(WHAT IS EXPECTED):
Down to the last line, restate the listing below exactly.

*** DATA ***

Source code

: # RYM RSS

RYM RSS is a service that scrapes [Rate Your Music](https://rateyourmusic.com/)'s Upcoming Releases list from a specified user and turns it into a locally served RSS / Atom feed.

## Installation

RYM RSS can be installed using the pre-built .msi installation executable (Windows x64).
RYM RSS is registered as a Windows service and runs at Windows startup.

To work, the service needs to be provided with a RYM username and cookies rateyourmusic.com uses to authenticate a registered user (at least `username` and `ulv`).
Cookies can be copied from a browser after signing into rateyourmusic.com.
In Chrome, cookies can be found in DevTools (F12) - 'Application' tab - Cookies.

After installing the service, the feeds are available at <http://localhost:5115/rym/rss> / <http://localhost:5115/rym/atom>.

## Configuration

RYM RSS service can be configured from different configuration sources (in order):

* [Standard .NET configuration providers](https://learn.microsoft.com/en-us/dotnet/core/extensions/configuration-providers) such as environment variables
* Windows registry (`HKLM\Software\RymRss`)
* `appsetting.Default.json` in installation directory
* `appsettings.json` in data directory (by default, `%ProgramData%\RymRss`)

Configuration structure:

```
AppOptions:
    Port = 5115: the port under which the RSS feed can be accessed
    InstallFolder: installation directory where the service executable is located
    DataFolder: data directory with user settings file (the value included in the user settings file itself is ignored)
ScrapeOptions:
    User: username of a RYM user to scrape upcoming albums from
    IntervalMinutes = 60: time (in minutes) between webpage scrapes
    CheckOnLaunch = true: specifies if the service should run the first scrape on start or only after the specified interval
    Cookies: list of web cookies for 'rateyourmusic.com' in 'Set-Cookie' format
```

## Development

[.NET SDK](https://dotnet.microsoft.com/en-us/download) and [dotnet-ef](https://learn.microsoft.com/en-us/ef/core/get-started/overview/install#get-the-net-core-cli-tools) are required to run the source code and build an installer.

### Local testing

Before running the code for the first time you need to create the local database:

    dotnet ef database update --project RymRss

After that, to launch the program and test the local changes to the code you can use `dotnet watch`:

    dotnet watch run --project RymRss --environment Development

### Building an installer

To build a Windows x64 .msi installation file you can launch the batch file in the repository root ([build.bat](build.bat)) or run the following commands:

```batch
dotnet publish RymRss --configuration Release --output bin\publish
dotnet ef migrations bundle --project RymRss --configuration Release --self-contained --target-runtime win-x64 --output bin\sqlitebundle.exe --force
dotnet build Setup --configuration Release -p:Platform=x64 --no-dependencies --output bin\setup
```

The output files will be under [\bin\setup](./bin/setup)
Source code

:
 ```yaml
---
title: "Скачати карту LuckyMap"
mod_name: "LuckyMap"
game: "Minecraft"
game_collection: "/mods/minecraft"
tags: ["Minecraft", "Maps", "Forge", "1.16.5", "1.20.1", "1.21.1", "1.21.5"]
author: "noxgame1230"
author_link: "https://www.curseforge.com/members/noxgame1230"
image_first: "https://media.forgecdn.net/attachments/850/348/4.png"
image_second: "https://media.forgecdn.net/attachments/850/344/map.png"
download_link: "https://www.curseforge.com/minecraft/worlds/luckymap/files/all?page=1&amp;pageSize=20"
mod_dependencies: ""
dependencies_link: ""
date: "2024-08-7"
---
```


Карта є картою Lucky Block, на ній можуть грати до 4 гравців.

*** End of DATA ***

(RESULT BELOW):
Source code

: # RYM RSS

RYM RSS is a service that scrapes [Rate Your Music](https://rateyourmusic.com/)'s Upcoming Releases list from a specified user and turns it into a locally served RSS / Atom feed.

## Installation

RYM RSS can be installed using the pre-built .msi installation executable (Windows x64).
RYM RSS is registered as a Windows service and runs at Windows startup.

To work, the service needs to be provided with a RYM username and cookies rateyourmusic.com uses to authenticate a registered user (at least `username` and `ulv`).
Cookies can be copied from a browser after signing into rateyourmusic.com.
In Chrome, cookies can be found in DevTools (F12) - 'Application' tab - Cookies.

After installing the service, the feeds are available at <http://localhost:5115/rym/rss> / <http://localhost:5115/rym/atom>.

## Configuration

RYM RSS service can be configured from different configuration sources (in order):

* [Standard .NET configuration providers](https://learn.microsoft.com/en-us/dotnet/core/extensions/configuration-providers) such as environment variables
* Windows registry (`HKLM\Software\RymRss`)
* `appsetting.Default.json` in installation directory
* `appsettings.json` in data directory (by default, `%ProgramData%\RymRss`)

Configuration structure:

```
AppOptions:
    Port = 5115: the port under which the RSS feed can be accessed
    InstallFolder: installation directory where the service executable is located
    DataFolder: data directory with user settings file (the value included in the user settings file itself is ignored)
ScrapeOptions:
    User: username of a RYM user to scrape upcoming albums from
    IntervalMinutes = 60: time (in minutes) between webpage scrapes
    CheckOnLaunch = true: specifies if the service should run the first scrape on start or only after the specified interval
    Cookies: list of web cookies for 'rateyourmusic.com' in 'Set-Cookie' format
```

## Development

[.NET SDK](https://dotnet.microsoft.com/en-us/download) and [dotnet-ef](https://learn.microsoft.com/en-us/ef/core/get-started/overview/install#get-the-net-core-cli-tools) are required to run the source code and build an installer.

### Local testing

Before running the code for the first time you need to create the local database:

    dotnet ef database update --project RymRss

After that, to launch the program and test the local changes to the code you can use `dotnet watch`:

    dotnet watch run --project RymRss --environment Development

### Building an installer

To build a Windows x64 .msi installation file you can launch the batch file in the repository root ([build.bat](build.bat)) or run the following commands:

```batch
dotnet publish RymRss --configuration Release --output bin\publish
dotnet ef migrations bundle --project RymRss --configuration Release --self-contained --target-runtime win-x64 --output bin\sqlitebundle.exe --force
dotnet build Setup --configuration Release -p:Platform=x64 --no-dependencies --output bin\setup
```

The output files will be under [\bin\setup](./bin/setup)
Source code

:
 ```yaml
---
title: "Скачати карту LuckyMap"
mod_name: "LuckyMap"
game: "Minecraft"
game_collection: "/mods/minecraft"
tags: ["Minecraft", "Maps", "Forge", "1.16.5", "1.20.1", "1.21.1", "1.21.5"]
author: "noxgame1230"
author_link: "https://www.curseforge.com/members/noxgame1230"
image_first: "https://media.forgecdn.net/attachments/850/348/4.png"
image_second: "https://media.forgecdn.net/attachments/850/344/map.png"
download_link: "https://www.curseforge.com/minecraft/worlds/luckymap/files/all?page=1&amp;pageSize=20"
mod_dependencies: ""
dependencies_link: ""
date: "2024-08-7"
---
```


Карта є картою Lucky Block, на ній можуть грати до 4 гравців.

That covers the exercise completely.